La voluntad,revelada por la ministra de Trabajo, Jackeline Muñoz, de querer colocar la bandera panameña sobre la propiedad privada de la firma saliente marca una victoria narrativa para el gobierno de José Mulino en su discurso de soberanía, y evidencia el principal “talón de Aquiles” de las corporaciones chinas en América Latina: la dificultad para generar arraigo en una cultura laboral que choca frontalmente con el modelo de gestión asiático.
El choque de modelos: China vs. América Latina
Un informe exclusivo de Guancha.cn (Observer) —basado en un año de entrevistas a gerentes chinos en la región— expone un choque estructural entre la cultura de “alta velocidad” asiática y el enfoque de “bienestar primero” latinoamericano.

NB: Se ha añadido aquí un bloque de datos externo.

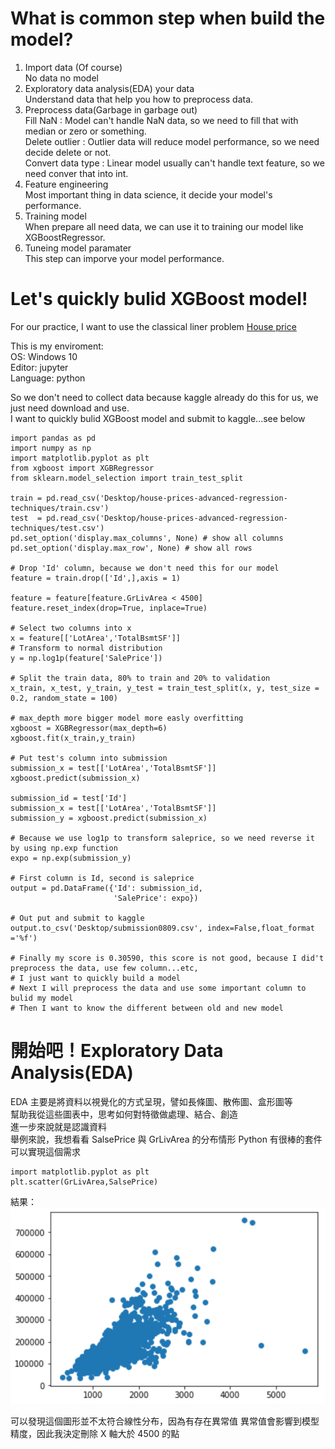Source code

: # What is common step when build the model?
1. Import data (Of course)  
No data no model
2. Exploratory data analysis(EDA) your data  
Understand data that help you how to preprocess data.  
3. Preprocess data(Garbage in garbage out)  
Fill NaN : Model can't handle NaN data, so we need to fill that with median or zero or something.  
Delete outlier : Outlier data will reduce model performance, so we need decide delete or not.  
Convert data type : Linear model usually can't handle text feature, so we need conver that into int.  
4. Feature engineering  
Most important thing in data science, it decide your model's performance.  
5. Training model  
When prepare all need data, we can use it to training our model like XGBoostRegressor.  
6. Tuneing model paramater  
This step can imporve your model performance.

# Let's quickly bulid XGBoost model!
For our practice, I want to use the classical liner problem <a href="https://www.kaggle.com/c/house-prices-advanced-regression-techniques/overview" title="Title">House price</a>   

This is my enviroment:  
OS: Windows 10  
Editor: jupyter  
Language: python  

So we don't need to collect data because kaggle already do this for us, we just need download and use.  
I want to quickly bulid XGBoost model and submit to kaggle...see below

    import pandas as pd
    import numpy as np
    import matplotlib.pyplot as plt
    from xgboost import XGBRegressor
    from sklearn.model_selection import train_test_split
    
    train = pd.read_csv('Desktop/house-prices-advanced-regression-techniques/train.csv')
    test  = pd.read_csv('Desktop/house-prices-advanced-regression-techniques/test.csv')
    pd.set_option('display.max_columns', None) # show all columns
    pd.set_option('display.max_row', None) # show all rows  
    
    # Drop 'Id' column, because we don't need this for our model
    feature = train.drop(['Id',],axis = 1)

    feature = feature[feature.GrLivArea < 4500]
    feature.reset_index(drop=True, inplace=True)

    # Select two columns into x
    x = feature[['LotArea','TotalBsmtSF']]
    # Transform to normal distribution
    y = np.log1p(feature['SalePrice'])
    
    # Split the train data, 80% to train and 20% to validation
    x_train, x_test, y_train, y_test = train_test_split(x, y, test_size = 0.2, random_state = 100)
    
    # max_depth more bigger model more easly overfitting
    xgboost = XGBRegressor(max_depth=6)
    xgboost.fit(x_train,y_train)
    
    # Put test's column into submission
    submission_x = test[['LotArea','TotalBsmtSF']]
    xgboost.predict(submission_x)
    
    submission_id = test['Id']
    submission_x = test[['LotArea','TotalBsmtSF']]
    submission_y = xgboost.predict(submission_x)
    
    # Because we use log1p to transform saleprice, so we need reverse it by using np.exp function
    expo = np.exp(submission_y)
    
    # First column is Id, second is saleprice
    output = pd.DataFrame({'Id': submission_id,
                           'SalePrice': expo})
                           
    # Out put and submit to kaggle
    output.to_csv('Desktop/submission0809.csv', index=False,float_format ='%f')
    
    # Finally my score is 0.30590, this score is not good, because I did't preprocess the data, use few column...etc,
    # I just want to quickly build a model
    # Next I will preprocess the data and use some important column to bulid my model
    # Then I want to know the different between old and new model

# 開始吧！Exploratory Data Analysis(EDA)
EDA 主要是將資料以視覺化的方式呈現，譬如長條圖、散佈圖、盒形圖等   
幫助我從這些圖表中，思考如何對特徵做處理、結合、創造  
進一步來說就是認識資料  
舉例來說，我想看看 SalsePrice 與 GrLivArea 的分布情形
Python 有很棒的套件可以實現這個需求

    import matplotlib.pyplot as plt
    plt.scatter(GrLivArea,SalsePrice)

結果：  
  ![image](https://github.com/Wkalpha/pythonKaggleHousePrice/blob/master/pltscatter.png)  
  
可以發現這個圖形並不太符合線性分布，因為有存在異常值 
異常值會影響到模型精度，因此我決定刪除 X 軸大於 4500 的點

Las tácticas motivacionales comunes en China, como la comparación pública de rendimientos o la presión psicológica, suelen ser interpretadas en América Latina como acoso laboral, derivando en costosas demandas.
Muchos gerentes asiáticos apenas comienzan a comprender el poder político de los sindicatos locales, que funcionan no solo como representantes gremiales, sino como nodos críticos de gobernanza comunitaria.
Denuncias de obstrucción y opacidad
La ministra Muñoz fue enfática al describir las dificultades para ejercer la autoridad laboral durante la concesión de Hutchison:
- Bloqueo de inspecciones: La empresa prohibía el acceso a los inspectores de trabajo, especialmente tras accidentes vinculados a la falta de mantenimiento. “Teníamos que pedir permiso en la garita… cuando lográbamos entrar, las pruebas ya habían desaparecido”, afirmó la titular.
- Segregación Laboral: Se detectaron múltiples sustituciones patronales internas diseñadas para fragmentar la fuerza laboral, creando brechas salariales abismales entre trabajadores que desempeñaban funciones idénticas en el campo.
- Opacidad Administrativa: A pesar de las solicitudes oficiales, la empresa mantuvo una política de hermetismo sobre su personal y operaciones comerciales.
El factor laboral como garantía operativa
Más allá del cumplimiento de las leyes de trabajo, la administración panameña ha estructurado una política de seguridad logística donde el personal administrativo y operativo actúa como salvaguarda de los activos.
Al asegurar la paz social, el Estado establece una garantía contra posibles interrupciones en el flujo del Canal de Panamá, posicionando al trabajador como el actor que blinda la operación frente a riesgos de paralización.
El eje de esta estrategia de continuidad ha sido la sustitución patronal. Bajo este marco jurídico, un total de 1,254 trabajadores directos han sido absorbidos por las nuevas operadoras con los beneficios laborales que acumulan por años:
- En Balboa: 886 trabajadores (556 operativos y 330 administrativos).
- En Cristóbal: 368 trabajadores (250 operativos y 118 administrativos).
- Adicionalmente, el Estado busca regularizar a más de 3,000 trabajadores de empresas subsidiarias para garantizar la sostenibilidad total del sistema portuario.
Según la ministra Muñoz, dotar de certeza a la fuerza laboral es la medida de mitigación más efectiva para prevenir el caos operativo que suele acompañar a los cambios de concesión a gran escala.
Esta política de transición controlada busca diferenciar la gestión actual del trauma derivado del cierre de Cobre Panamá en 2023.
En aquel episodio, el cese abrupto de operaciones de First Quantum Minerals dejó a cerca de 7,000 empleados sin un plan de contingencia, lo que desencadenó bloqueos y una inestabilidad económica que afectó la reputación del país.